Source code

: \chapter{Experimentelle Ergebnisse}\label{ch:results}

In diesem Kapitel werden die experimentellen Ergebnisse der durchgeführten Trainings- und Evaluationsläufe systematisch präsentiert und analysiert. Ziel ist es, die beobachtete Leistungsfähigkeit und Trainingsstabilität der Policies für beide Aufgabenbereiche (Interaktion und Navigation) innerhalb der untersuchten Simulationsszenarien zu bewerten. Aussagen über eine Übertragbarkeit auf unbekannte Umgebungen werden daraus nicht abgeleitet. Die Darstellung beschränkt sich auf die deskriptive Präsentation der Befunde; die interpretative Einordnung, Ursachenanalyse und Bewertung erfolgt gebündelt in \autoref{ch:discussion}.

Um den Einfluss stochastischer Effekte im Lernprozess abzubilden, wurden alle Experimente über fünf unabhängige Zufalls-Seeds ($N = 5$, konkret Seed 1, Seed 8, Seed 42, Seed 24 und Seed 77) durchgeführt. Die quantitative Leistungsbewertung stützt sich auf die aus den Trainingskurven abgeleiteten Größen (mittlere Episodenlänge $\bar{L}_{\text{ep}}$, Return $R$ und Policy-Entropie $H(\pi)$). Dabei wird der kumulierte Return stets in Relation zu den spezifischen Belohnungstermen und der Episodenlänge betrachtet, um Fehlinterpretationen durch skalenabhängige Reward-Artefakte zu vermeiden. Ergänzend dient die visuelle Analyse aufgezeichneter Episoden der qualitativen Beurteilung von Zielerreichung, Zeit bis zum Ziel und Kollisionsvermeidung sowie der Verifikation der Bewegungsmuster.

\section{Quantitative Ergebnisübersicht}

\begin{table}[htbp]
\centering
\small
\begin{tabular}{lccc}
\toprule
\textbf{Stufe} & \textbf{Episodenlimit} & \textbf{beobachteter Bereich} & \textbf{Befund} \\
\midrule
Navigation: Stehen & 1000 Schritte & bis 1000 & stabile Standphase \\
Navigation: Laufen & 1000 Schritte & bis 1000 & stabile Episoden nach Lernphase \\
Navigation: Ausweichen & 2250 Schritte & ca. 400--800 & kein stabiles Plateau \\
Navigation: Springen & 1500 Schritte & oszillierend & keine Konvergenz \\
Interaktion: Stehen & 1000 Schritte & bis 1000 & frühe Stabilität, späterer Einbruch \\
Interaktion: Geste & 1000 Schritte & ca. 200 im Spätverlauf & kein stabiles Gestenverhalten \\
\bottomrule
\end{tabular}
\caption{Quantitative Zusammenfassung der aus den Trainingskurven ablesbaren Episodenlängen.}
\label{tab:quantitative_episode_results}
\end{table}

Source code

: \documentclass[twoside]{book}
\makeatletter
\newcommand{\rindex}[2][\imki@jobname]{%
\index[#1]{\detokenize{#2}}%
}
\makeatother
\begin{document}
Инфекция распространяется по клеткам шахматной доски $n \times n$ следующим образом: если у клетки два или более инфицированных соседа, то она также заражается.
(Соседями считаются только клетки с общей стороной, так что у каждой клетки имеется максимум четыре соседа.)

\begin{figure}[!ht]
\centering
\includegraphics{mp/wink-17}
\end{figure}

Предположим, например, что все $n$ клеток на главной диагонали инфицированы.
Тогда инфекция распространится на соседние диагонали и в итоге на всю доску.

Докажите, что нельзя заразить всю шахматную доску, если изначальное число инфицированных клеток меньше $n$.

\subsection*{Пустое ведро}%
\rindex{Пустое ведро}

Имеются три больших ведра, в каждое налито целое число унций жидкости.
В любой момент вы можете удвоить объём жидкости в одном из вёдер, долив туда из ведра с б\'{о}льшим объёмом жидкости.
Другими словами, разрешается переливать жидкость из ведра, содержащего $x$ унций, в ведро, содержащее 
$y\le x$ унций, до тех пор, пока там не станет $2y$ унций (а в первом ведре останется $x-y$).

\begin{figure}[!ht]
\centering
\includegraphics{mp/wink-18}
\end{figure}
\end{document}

### WHAT THIS TASK INVOLVES
What is needed is a word-for-word restatement of all the data.

### RESULT OF THIS TASK
Source code

: \chapter{Experimentelle Ergebnisse}\label{ch:results}

In diesem Kapitel werden die experimentellen Ergebnisse der durchgeführten Trainings- und Evaluationsläufe systematisch präsentiert und analysiert. Ziel ist es, die beobachtete Leistungsfähigkeit und Trainingsstabilität der Policies für beide Aufgabenbereiche (Interaktion und Navigation) innerhalb der untersuchten Simulationsszenarien zu bewerten. Aussagen über eine Übertragbarkeit auf unbekannte Umgebungen werden daraus nicht abgeleitet. Die Darstellung beschränkt sich auf die deskriptive Präsentation der Befunde; die interpretative Einordnung, Ursachenanalyse und Bewertung erfolgt gebündelt in \autoref{ch:discussion}.

Um den Einfluss stochastischer Effekte im Lernprozess abzubilden, wurden alle Experimente über fünf unabhängige Zufalls-Seeds ($N = 5$, konkret Seed 1, Seed 8, Seed 42, Seed 24 und Seed 77) durchgeführt. Die quantitative Leistungsbewertung stützt sich auf die aus den Trainingskurven abgeleiteten Größen (mittlere Episodenlänge $\bar{L}_{\text{ep}}$, Return $R$ und Policy-Entropie $H(\pi)$). Dabei wird der kumulierte Return stets in Relation zu den spezifischen Belohnungstermen und der Episodenlänge betrachtet, um Fehlinterpretationen durch skalenabhängige Reward-Artefakte zu vermeiden. Ergänzend dient die visuelle Analyse aufgezeichneter Episoden der qualitativen Beurteilung von Zielerreichung, Zeit bis zum Ziel und Kollisionsvermeidung sowie der Verifikation der Bewegungsmuster.

\section{Quantitative Ergebnisübersicht}

\begin{table}[htbp]
\centering
\small
\begin{tabular}{lccc}
\toprule
\textbf{Stufe} & \textbf{Episodenlimit} & \textbf{beobachteter Bereich} & \textbf{Befund} \\
\midrule
Navigation: Stehen & 1000 Schritte & bis 1000 & stabile Standphase \\
Navigation: Laufen & 1000 Schritte & bis 1000 & stabile Episoden nach Lernphase \\
Navigation: Ausweichen & 2250 Schritte & ca. 400--800 & kein stabiles Plateau \\
Navigation: Springen & 1500 Schritte & oszillierend & keine Konvergenz \\
Interaktion: Stehen & 1000 Schritte & bis 1000 & frühe Stabilität, späterer Einbruch \\
Interaktion: Geste & 1000 Schritte & ca. 200 im Spätverlauf & kein stabiles Gestenverhalten \\
\bottomrule
\end{tabular}
\caption{Quantitative Zusammenfassung der aus den Trainingskurven ablesbaren Episodenlängen.}
\label{tab:quantitative_episode_results}
\end{table}

Source code

: \documentclass[twoside]{book}
\makeatletter
\newcommand{\rindex}[2][\imki@jobname]{%
\index[#1]{\detokenize{#2}}%
}
\makeatother
\begin{document}
Инфекция распространяется по клеткам шахматной доски $n \times n$ следующим образом: если у клетки два или более инфицированных соседа, то она также заражается.
(Соседями считаются только клетки с общей стороной, так что у каждой клетки имеется максимум четыре соседа.)

\begin{figure}[!ht]
\centering
\includegraphics{mp/wink-17}
\end{figure}

Предположим, например, что все $n$ клеток на главной диагонали инфицированы.
Тогда инфекция распространится на соседние диагонали и в итоге на всю доску.

Докажите, что нельзя заразить всю шахматную доску, если изначальное число инфицированных клеток меньше $n$.

\subsection*{Пустое ведро}%
\rindex{Пустое ведро}

Имеются три больших ведра, в каждое налито целое число унций жидкости.
В любой момент вы можете удвоить объём жидкости в одном из вёдер, долив туда из ведра с б\'{о}льшим объёмом жидкости.
Другими словами, разрешается переливать жидкость из ведра, содержащего $x$ унций, в ведро, содержащее 
$y\le x$ унций, до тех пор, пока там не станет $2y$ унций (а в первом ведре останется $x-y$).

\begin{figure}[!ht]
\centering
\includegraphics{mp/wink-18}
\end{figure}
\end{document}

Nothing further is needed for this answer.